[Collected data]
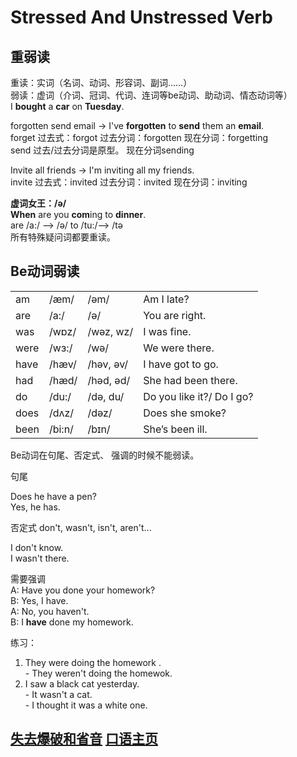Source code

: # Stressed And Unstressed Verb

重弱读    
------------------
重读：实词（名词、动词、形容词、副词……）    
弱读：虚词（介词、冠词、代词、连词等be动词、助动词、情态动词等）    
 I **bought** a **car** on **Tuesday**.    
 
 forgotten send email -> I've **forgotten** to **send** them an **email**.    
 forget 过去式：forgot  过去分词：forgotten 现在分词：forgetting    
 send   过去/过去分词是原型。 现在分词sending    

 Invite all friends -> I'm inviting all my friends.    
 invite 过去式：invited 过去分词：invited 现在分词：inviting 

 **虚词女王：/ə/**    
  **When** are you **com**ing to **dinner**.     
  are /a:/ —> /ə/ to /tu:/—> /tə      
  所有特殊疑问词都要重读。    

Be动词弱读    
-------------------
|        |        |            |                             |
| ------ | ------ | ---------- | --------------------------- |    
| am     | /æm/   |  /əm/      |   Am I late?                |    
| are    | /a:/   |  /ə/       |   You are right.            |     
| was    | /wɒz/  |  /wəz, wz/ |   I was fine.               |   
| were   | /wɜ:/  |  /wə/      |   We were there.            |    
| have   | /hæv/  |  /həv, əv/ |   I have got to go.         |     
| had    | /hæd/  |  /həd, əd/ |   She had been there.       |     
| do     | /du:/  |  /də, du/  |   Do you like it?/ Do I go? |     
| does   | /dʌz/  |  /dəz/     |   Does she smoke?           |     
| been   | /bi:n/ |  /bɪn/     |   She’s been ill.           |

Be动词在句尾、否定式、 强调的时候不能弱读。    

句尾  

  Does he have a pen?    
  Yes, he has.   

否定式   don't, wasn't, isn't, aren't...    
      
  I don't know.    
  I wasn't there.    

需要强调     
  A: Have you done your homework?    
  B: Yes, I have.    
  A: No, you haven't.     
  B: I **have** done my homework.     

练习：   
  1. They were doing the homework .    
    - They weren't doing the homewok.     
  2. I saw a black cat yesterday.     
    - It wasn't a cat.    
    - I thought it was a white one.      

[失去爆破和省音](Unreleased_Plosive.md)                        [口语主页](README.md)     
---------------------------------------------------------------------------------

— Aim of the exercise —
Verbatim copy, images excluded: transcribe all the entries above.

— Response to this exercise —
Source code

: # Stressed And Unstressed Verb

重弱读    
------------------
重读：实词（名词、动词、形容词、副词……）    
弱读：虚词（介词、冠词、代词、连词等be动词、助动词、情态动词等）    
 I **bought** a **car** on **Tuesday**.    
 
 forgotten send email -> I've **forgotten** to **send** them an **email**.    
 forget 过去式：forgot  过去分词：forgotten 现在分词：forgetting    
 send   过去/过去分词是原型。 现在分词sending    

 Invite all friends -> I'm inviting all my friends.    
 invite 过去式：invited 过去分词：invited 现在分词：inviting 

 **虚词女王：/ə/**    
  **When** are you **com**ing to **dinner**.     
  are /a:/ —> /ə/ to /tu:/—> /tə      
  所有特殊疑问词都要重读。    

Be动词弱读    
-------------------
|        |        |            |                             |
| ------ | ------ | ---------- | --------------------------- |    
| am     | /æm/   |  /əm/      |   Am I late?                |    
| are    | /a:/   |  /ə/       |   You are right.            |     
| was    | /wɒz/  |  /wəz, wz/ |   I was fine.               |   
| were   | /wɜ:/  |  /wə/      |   We were there.            |    
| have   | /hæv/  |  /həv, əv/ |   I have got to go.         |     
| had    | /hæd/  |  /həd, əd/ |   She had been there.       |     
| do     | /du:/  |  /də, du/  |   Do you like it?/ Do I go? |     
| does   | /dʌz/  |  /dəz/     |   Does she smoke?           |     
| been   | /bi:n/ |  /bɪn/     |   She’s been ill.           |

Be动词在句尾、否定式、 强调的时候不能弱读。    

句尾  

  Does he have a pen?    
  Yes, he has.   

否定式   don't, wasn't, isn't, aren't...    
      
  I don't know.    
  I wasn't there.    

需要强调     
  A: Have you done your homework?    
  B: Yes, I have.    
  A: No, you haven't.     
  B: I **have** done my homework.     

练习：   
  1. They were doing the homework .    
    - They weren't doing the homewok.     
  2. I saw a black cat yesterday.     
    - It wasn't a cat.    
    - I thought it was a white one.      

[失去爆破和省音](Unreleased_Plosive.md)                        [口语主页](README.md)     
---------------------------------------------------------------------------------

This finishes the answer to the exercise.